Parsing with Yapps

1997-1999

License: MIT

Yapps (Yet Another Python Parser System) is an easy to use parser generator that is written in Python and generates Python code. Although there are several parser generators already available for Python, I had different goals, including learning about recursive descent parsers^[1], and exploring new features, as my gut feeling back in the 1990s that parsing was not a solved problem, as widely believed^[2]. Yapps is simple, is easy to use, and produces human-readable parsers. It is not the fastest, most powerful, or most flexible parser. Yapps is designed to be used when regular expressions are not enough and other parser systems are too much: situations where you may write your own recursive descent parser. On this page you can find both Yapps 1 and Yapps 2. Yapps 1 is more like a functional language (concise grammars of the form when you see this, return this), while Yapps 2 is more like an imperative language (more verbose grammars of the form if/while you see this, do this). Both are completely free (MIT license).

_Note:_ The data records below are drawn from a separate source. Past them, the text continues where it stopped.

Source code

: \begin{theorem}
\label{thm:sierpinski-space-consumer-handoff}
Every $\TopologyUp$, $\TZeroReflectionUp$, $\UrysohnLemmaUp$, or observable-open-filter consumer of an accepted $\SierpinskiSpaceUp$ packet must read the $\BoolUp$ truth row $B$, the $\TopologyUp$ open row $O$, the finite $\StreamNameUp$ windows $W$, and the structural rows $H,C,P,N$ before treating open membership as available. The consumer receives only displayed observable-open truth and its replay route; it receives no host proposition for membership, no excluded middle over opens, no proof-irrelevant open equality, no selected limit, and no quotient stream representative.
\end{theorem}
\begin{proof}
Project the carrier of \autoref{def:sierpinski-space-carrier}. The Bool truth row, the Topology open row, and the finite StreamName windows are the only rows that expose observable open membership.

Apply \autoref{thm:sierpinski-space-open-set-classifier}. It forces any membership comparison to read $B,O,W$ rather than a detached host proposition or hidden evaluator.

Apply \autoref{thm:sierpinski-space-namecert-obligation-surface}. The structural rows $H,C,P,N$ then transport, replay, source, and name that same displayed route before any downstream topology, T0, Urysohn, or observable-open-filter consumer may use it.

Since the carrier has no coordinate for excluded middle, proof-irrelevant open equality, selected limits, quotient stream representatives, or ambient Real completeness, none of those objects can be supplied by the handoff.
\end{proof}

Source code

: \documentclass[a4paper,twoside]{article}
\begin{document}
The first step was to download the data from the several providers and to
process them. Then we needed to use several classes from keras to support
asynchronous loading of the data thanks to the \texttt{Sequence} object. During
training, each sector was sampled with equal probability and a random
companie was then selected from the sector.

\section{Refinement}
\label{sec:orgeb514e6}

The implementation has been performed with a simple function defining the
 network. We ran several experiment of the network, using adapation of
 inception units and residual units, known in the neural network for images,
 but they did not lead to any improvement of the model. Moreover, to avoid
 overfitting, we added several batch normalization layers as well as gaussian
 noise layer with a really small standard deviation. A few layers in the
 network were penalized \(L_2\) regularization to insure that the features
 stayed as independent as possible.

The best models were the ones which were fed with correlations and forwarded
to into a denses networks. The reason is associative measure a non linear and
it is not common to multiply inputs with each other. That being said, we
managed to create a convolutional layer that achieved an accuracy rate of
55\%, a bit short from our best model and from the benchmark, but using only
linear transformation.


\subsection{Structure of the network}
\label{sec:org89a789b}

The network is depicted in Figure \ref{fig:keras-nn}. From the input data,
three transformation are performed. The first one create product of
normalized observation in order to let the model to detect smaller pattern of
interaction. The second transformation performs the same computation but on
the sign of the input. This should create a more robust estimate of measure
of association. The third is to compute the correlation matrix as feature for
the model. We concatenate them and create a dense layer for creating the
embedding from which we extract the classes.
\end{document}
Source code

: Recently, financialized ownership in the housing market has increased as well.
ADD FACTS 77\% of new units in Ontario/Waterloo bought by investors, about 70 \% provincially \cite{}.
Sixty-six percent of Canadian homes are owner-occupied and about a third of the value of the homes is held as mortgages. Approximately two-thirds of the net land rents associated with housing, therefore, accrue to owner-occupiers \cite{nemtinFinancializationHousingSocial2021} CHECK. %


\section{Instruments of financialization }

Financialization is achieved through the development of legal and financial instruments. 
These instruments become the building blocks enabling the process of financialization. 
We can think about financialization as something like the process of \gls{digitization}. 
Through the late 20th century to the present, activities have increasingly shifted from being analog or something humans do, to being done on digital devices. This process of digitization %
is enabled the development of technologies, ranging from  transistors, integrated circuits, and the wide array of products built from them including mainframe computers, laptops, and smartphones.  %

For a quick demonstration of how easy it is to write a Yapps grammar, take a look at the 15 line expression evaluation example, which produces code to parse and evaluate expressions like 13-(1+5)*8/7. You may also be interested in Michael Breen’s annotated calculator^[3].

Features

Some unusual features of Yapps that may be of interest are:

Yapps produces human-readable recursive descent parsers. There are several heuristics used to keep the generated code simple.
Yapps produces context-sensitive scanners that pick tokens based on the type of tokens accepted by the parser. In some situations, token matching is ambiguous unless the context is taken into account.
Yapps rules can pass arguments down to subrules, so subrules can use information (such as declarations) that was parsed at higher levels in the parsing process. These are sometimes called attribute grammars.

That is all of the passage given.